All six episodes of Hex looking suitably superb presented in an aspect ratio of 1.78:1 with 16:9 enhancement. The setting of the show lends itself to constant shots of large stretches of gorgeous green grass, spectacular buildings and foggy dark nights. Imperfections are minimal and barely noticeable. The only problem is the occasional evidence of edge enhancement, but it’s very minimal. Colours are vibrant and clear with blood the rubiest red and skin tones (when the person on screen isn’t a recently resurrected fallen angel) realistic. The show contains many darkly lit interior and exterior scenes and for the most part detail is exceptional. It is only in a handful of dark interior shots that details and clarity become problematic. But for a show that involves so many dark or harshly lit scenes, the shadow detail is exceptional.

Hex: The Complete First Season
The Dolby Digital 5.1 surround track is equally impressive, with a well balanced, across the channels package. Dialogue is clear and audible in the centre channel with subtle sound effects and natural noise coming through the rear channels. The show features an interesting score that ranges from the grandiose to the sad and intimate and while it can at times seem rather aggressive in certain scenes, there are sync or low level noise issues. Although this is not an amazing audio presentation, there are no obvious problems and the spooky atmosphere of the show wouldn't be as ominous and haunting without the well presented sound effects and clever soundtrack.

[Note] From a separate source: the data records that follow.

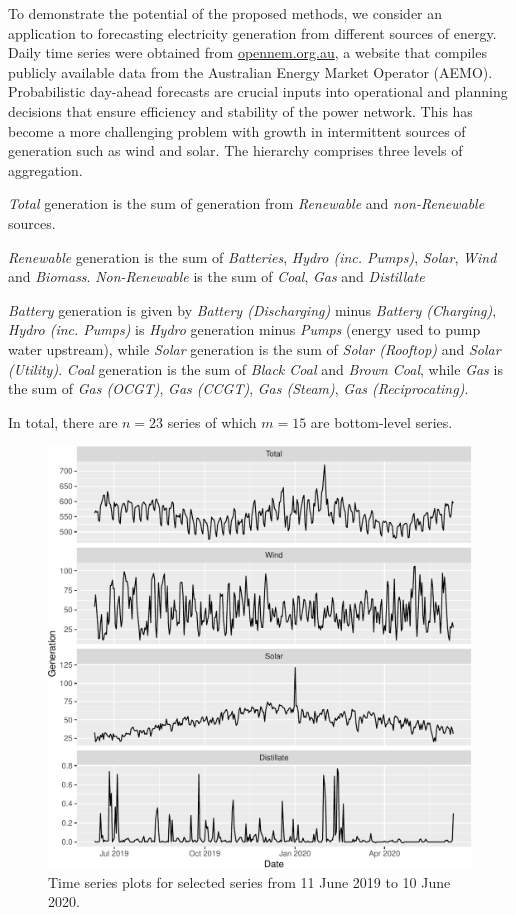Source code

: \documentclass[a4paper,12pt]{article}
\theoremstyle{definition}
\begin{document}
To demonstrate the potential of the proposed methods, we consider an application to forecasting electricity generation from different sources of energy. Daily time series were obtained from \url{opennem.org.au}, a website that compiles publicly available data from the Australian Energy Market Operator (AEMO)\@. Probabilistic day-ahead forecasts are crucial inputs into operational and planning decisions that ensure efficiency and stability of the power network. This has become a more challenging problem with growth in intermittent sources of generation such as wind and solar. The hierarchy comprises three levels of aggregation.
\begin{compactenum}
	\item \textit{Total} generation is the sum of generation from \textit{Renewable} and \textit{non-Renewable} sources.
	\item \textit{Renewable} generation is the sum of \textit{Batteries}, \textit{Hydro (inc. Pumps)}, \textit{Solar}, \textit{Wind} and \textit{Biomass}. \textit{Non-Renewable} is the sum of \textit{Coal}, \textit{Gas} and \textit{Distillate}
	\item \textit{Battery} generation is given by \textit{Battery (Discharging)} minus \textit{Battery (Charging)}, \textit{Hydro (inc. Pumps)} is \textit{Hydro} generation minus \textit{Pumps} (energy used to pump water upstream), while \textit{Solar} generation is the sum of \textit{Solar (Rooftop)} and \textit{Solar (Utility)}. \textit{Coal} generation is the sum of \textit{Black Coal} and \textit{Brown Coal}, while \textit{Gas} is the sum of \textit{Gas (OCGT)}, \textit{Gas (CCGT)}, \textit{Gas (Steam)}, \textit{Gas (Reciprocating)}.
\end{compactenum}
In total, there are $n=23$ series of which $m=15$ are bottom-level series.

\begin{figure}[!htb]
  \centering
  \includegraphics[width=.75\textwidth]{selected.pdf}
  \caption{Time series plots for selected series from 11 June 2019 to 10 June 2020.}
  \label{fig:selected}
\end{figure}
\end{document}
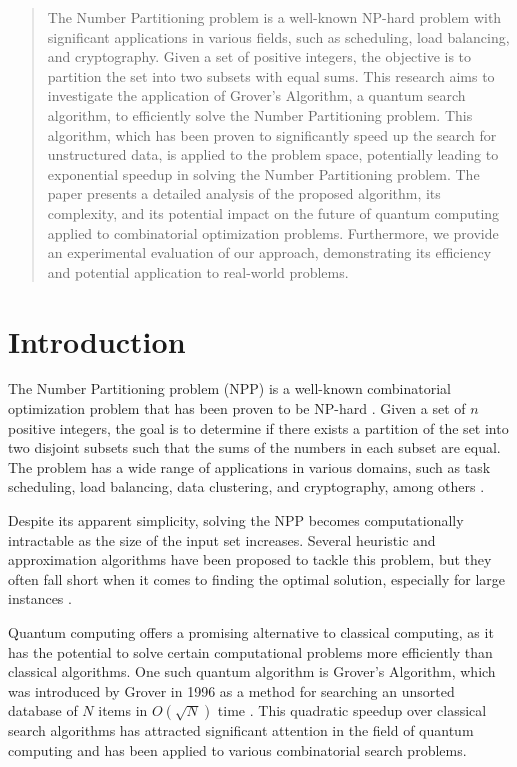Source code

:\begin{abstract}

The Number Partitioning problem is a well-known NP-hard problem with significant applications in various fields, such as scheduling, load balancing, and cryptography. Given a set of positive integers, the objective is to partition the set into two subsets with equal sums. This research aims to investigate the application of Grover's Algorithm, a quantum search algorithm, to efficiently solve the Number Partitioning problem. This algorithm, which has been proven to significantly speed up the search for unstructured data, is applied to the problem space, potentially leading to exponential speedup in solving the Number Partitioning problem. The paper presents a detailed analysis of the proposed algorithm, its complexity, and its potential impact on the future of quantum computing applied to combinatorial optimization problems. Furthermore, we provide an experimental evaluation of our approach, demonstrating its efficiency and potential application to real-world problems.

\end{abstract}

\section{Introduction}

The Number Partitioning problem (NPP) is a well-known combinatorial optimization problem that has been proven to be NP-hard \cite{Garey1979}. Given a set of $n$ positive integers, the goal is to determine if there exists a partition of the set into two disjoint subsets such that the sums of the numbers in each subset are equal. The problem has a wide range of applications in various domains, such as task scheduling, load balancing, data clustering, and cryptography, among others \cite{Mertens2004}.

Despite its apparent simplicity, solving the NPP becomes computationally intractable as the size of the input set increases. Several heuristic and approximation algorithms have been proposed to tackle this problem, but they often fall short when it comes to finding the optimal solution, especially for large instances \cite{Korf1995}.

Quantum computing offers a promising alternative to classical computing, as it has the potential to solve certain computational problems more efficiently than classical algorithms. One such quantum algorithm is Grover's Algorithm, which was introduced by Grover in 1996 as a method for searching an unsorted database of $N$ items in $O(\sqrt{N})$ time \cite{Grover1996}. This quadratic speedup over classical search algorithms has attracted significant attention in the field of quantum computing and has been applied to various combinatorial search problems.

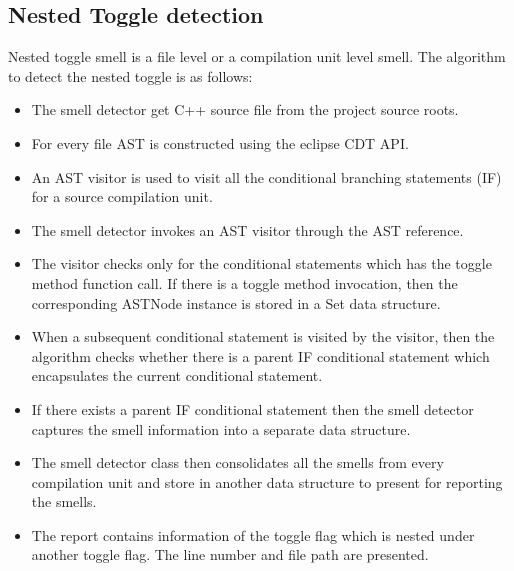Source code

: \documentclass[conference]{IEEEtran}
\begin{document}
\subsection{Nested Toggle detection}
Nested toggle smell is a file level or a compilation unit level smell. The algorithm to detect the nested toggle is as follows:
\begin{itemize}
  	\item The smell detector get C++ source file from the project source roots.
  	\item For every file AST is constructed using the eclipse CDT API.
	\item An AST visitor is used to visit all the conditional branching statements (IF) for a source compilation unit.
	\item The smell detector invokes an AST visitor through the AST reference.
	\item The visitor checks only for the conditional statements which has the toggle method function call.
If there is a toggle method invocation, then the corresponding ASTNode instance is stored in a Set data structure.
	\item When a subsequent conditional statement is visited by the visitor, then the algorithm checks whether there is a parent IF conditional statement which encapsulates the current conditional statement.
	\item If there exists a parent IF conditional statement then the smell detector captures the smell information into a separate data structure.
	\item The smell detector class then consolidates all the smells from every compilation unit and store in another data structure to present for reporting the smells.
	\item The report contains information of the toggle flag which is nested under another toggle flag. The line number and file path are presented.
\end{itemize}
\end{document}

Hex is a show that has predominately gone under the radar of both the media and a mainstream TV audience, so it wouldn’t have been surprising if the show was released without any extras. But with a devoted fanbase the inclusion of a couple of extras will be welcomed by loyal fans. Firstly there is a director’s commentary by Brian Grant on the two hour pilot episode. Grant is a good talker, but he often falls in the trap that many commentators fall into by simply explaining what is happening on screen. While he does stumble into this common problem area, he seems to quickly realise what he is doing and begins talking about the performance of a particular actor or the meaning behind a particular scene. A small collection of deleted scenes are included with most completely irrelevant or boring. However, one deleted scene stands out and it’s a shame it wasn’t included in the show. It involves ghost Thelma having a little picnic (she’s always eating) while listening to a lesbian self help CD. This scene is priceless and clearly demonstrates the comic talent of Rooper.

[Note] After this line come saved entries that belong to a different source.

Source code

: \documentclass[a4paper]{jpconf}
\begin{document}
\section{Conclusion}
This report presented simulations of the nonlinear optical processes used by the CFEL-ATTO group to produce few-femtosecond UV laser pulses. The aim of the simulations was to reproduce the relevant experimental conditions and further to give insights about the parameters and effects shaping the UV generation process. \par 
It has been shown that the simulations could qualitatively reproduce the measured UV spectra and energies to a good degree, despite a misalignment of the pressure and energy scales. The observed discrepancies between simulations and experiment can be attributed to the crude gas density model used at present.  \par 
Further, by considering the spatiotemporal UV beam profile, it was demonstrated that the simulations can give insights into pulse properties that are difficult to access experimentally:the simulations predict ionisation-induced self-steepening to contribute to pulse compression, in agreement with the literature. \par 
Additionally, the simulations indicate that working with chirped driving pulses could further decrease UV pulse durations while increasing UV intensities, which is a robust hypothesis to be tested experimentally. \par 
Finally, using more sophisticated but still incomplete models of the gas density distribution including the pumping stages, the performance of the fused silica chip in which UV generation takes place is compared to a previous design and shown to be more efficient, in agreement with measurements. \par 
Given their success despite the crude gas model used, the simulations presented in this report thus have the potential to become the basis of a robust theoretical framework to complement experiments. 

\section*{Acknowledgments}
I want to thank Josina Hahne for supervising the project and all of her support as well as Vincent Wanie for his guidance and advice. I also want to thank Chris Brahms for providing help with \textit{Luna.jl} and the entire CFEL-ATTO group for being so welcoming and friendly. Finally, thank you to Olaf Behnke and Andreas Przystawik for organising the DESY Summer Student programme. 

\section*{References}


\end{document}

Hex: The Complete First Season
‘Inside the World of Hex’ is an almost half hour behind the scenes featurette with the usual interviews with most of the main cast and series director Brian Grant. Although Grant’s commentary was slightly uneven on the pilot episode, he is clearly more comfortable being interviewed. His interview segments provide much of the background information in this featurette with topics ranging from the conception of the show, casting of the actors to the behind the scenes antics of the crew. This is an above average behind the scenes featurette. It's certainly clear that everyone had a lot fun making the series, but a little more history about the development of the series would have been appreciated.

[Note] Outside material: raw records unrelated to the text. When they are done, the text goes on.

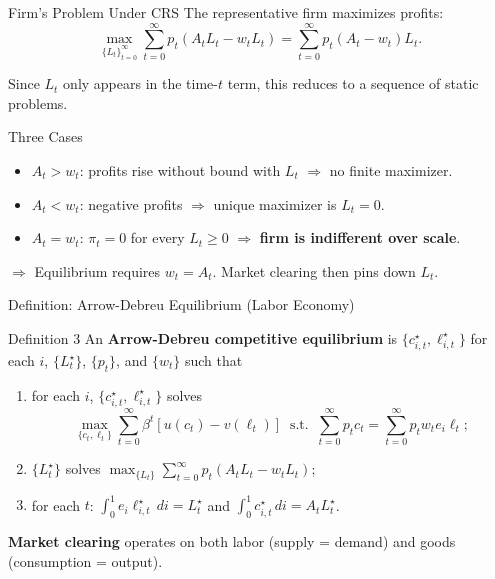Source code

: \documentclass[aspectratio=169,10pt]{beamer}
\newcommand{\apxbutton}[1]{\hfill\hyperlink{#1}{\beamerbutton{Appendix}}}
\begin{document}
\begin{frame}{Firm's Problem Under CRS}
The representative firm maximizes profits:
\[
\max_{\{L_t\}_{t=0}^{\infty}} \sum_{t=0}^{\infty} p_t(A_t L_t - w_t L_t)
= \sum_{t=0}^{\infty} p_t(A_t-w_t)L_t.
\tag{5.6}
\]

Since $L_t$ only appears in the time-$t$ term, this reduces to a sequence of static problems.

\begin{block}{Three Cases}
\begin{itemize}
  \item $A_t > w_t$: profits rise without bound with $L_t$ $\Rightarrow$ no finite maximizer.
  \item $A_t < w_t$: negative profits $\Rightarrow$ unique maximizer is $L_t=0$.
  \item $A_t = w_t$: $\pi_t=0$ for every $L_t\geq 0$ $\Rightarrow$ \textbf{firm is indifferent over scale}.
\end{itemize}
\end{block}

\medskip
$\Rightarrow$ Equilibrium requires $w_t=A_t$. Market clearing then pins down $L_t$.
\apxbutton{a12}
\end{frame}

\begin{frame}{Definition: Arrow-Debreu Equilibrium (Labor Economy)}
\begin{block}{Definition 3}
An \textbf{Arrow-Debreu competitive equilibrium} is $\{c_{i,t}^\star, \ell_{i,t}^\star\}$ for each $i$, $\{L_t^\star\}$, $\{p_t\}$, and $\{w_t\}$ such that
\begin{enumerate}
  \item for each $i$, $\{c_{i,t}^\star, \ell_{i,t}^\star\}$ solves
  \[
  \max_{\{c_t,\ell_t\}} \sum_{t=0}^{\infty}\beta^t[u(c_t)-v(\ell_t)] \;\;\text{s.t.}\;\; \sum_{t=0}^{\infty} p_t c_t = \sum_{t=0}^{\infty} p_t w_t e_i \ell_t;
  \tag{5.7}
  \]
  \item $\{L_t^\star\}$ solves $\displaystyle\max_{\{L_t\}} \sum_{t=0}^{\infty} p_t(A_t L_t - w_t L_t)$;
  \item for each $t$: $\displaystyle\int_0^1 e_i \ell_{i,t}^\star\,di = L_t^\star$ and $\displaystyle\int_0^1 c_{i,t}^\star\,di = A_t L_t^\star$.
\end{enumerate}
\end{block}

\textbf{Market clearing} operates on both labor (supply = demand) and goods (consumption = output).
\end{frame}
\end{document}
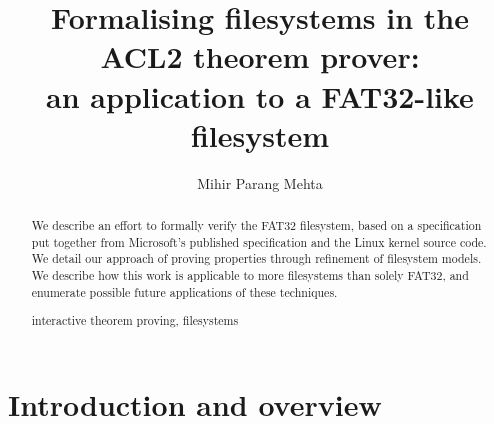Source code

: \documentclass[runningheads,a4paper]{llncs}
\newcommand{\keywords}[1]{\par\addvspace\baselineskip
\noindent\keywordname\enspace\ignorespaces#1}
\begin{document}
\mainmatter  %

\title{Formalising filesystems in the ACL2 theorem prover:\\ an
  application to a FAT32-like filesystem}


%
%
\author{Mihir Parang Mehta}
%


%
%

\maketitle

\begin{abstract}
  We describe an effort to formally verify the FAT32 filesystem, based
  on a specification put together from Microsoft's published
  specification and the Linux kernel source code. We detail our
  approach of proving properties through refinement of filesystem
  models. We describe how this work is applicable to more filesystems
  than solely FAT32, and enumerate possible future applications of
  these techniques.
\keywords{interactive theorem proving, filesystems}
\end{abstract}

\section{Introduction and overview}
\end{document}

Despite its slow pace and obviously plot holes, I became very drawn into Hex almost immediately. It certainly has its problems, but the strength of show is drawn from its luxurious cinematography and the appeal of two of the main characters, Thelma and Azazeal. And I have to admit to being very bewitched by the talents of Michael Fassbender, who is really the only reason Hex appeared on my radar. Unlike a lot of the world I am not a Buffy fan. I have watched episodes and I appreciate that it’s well written and well acted show, but it was never a show I really got into, mainly due to my instant dislike of the central character. As I said, this short first season of Hex sets up an interesting premise and demonstrates major potential for becoming a long running series. But unfortunately, the second season quashed all the potential with the exits of central characters and the continued weakening of the show’s mythology.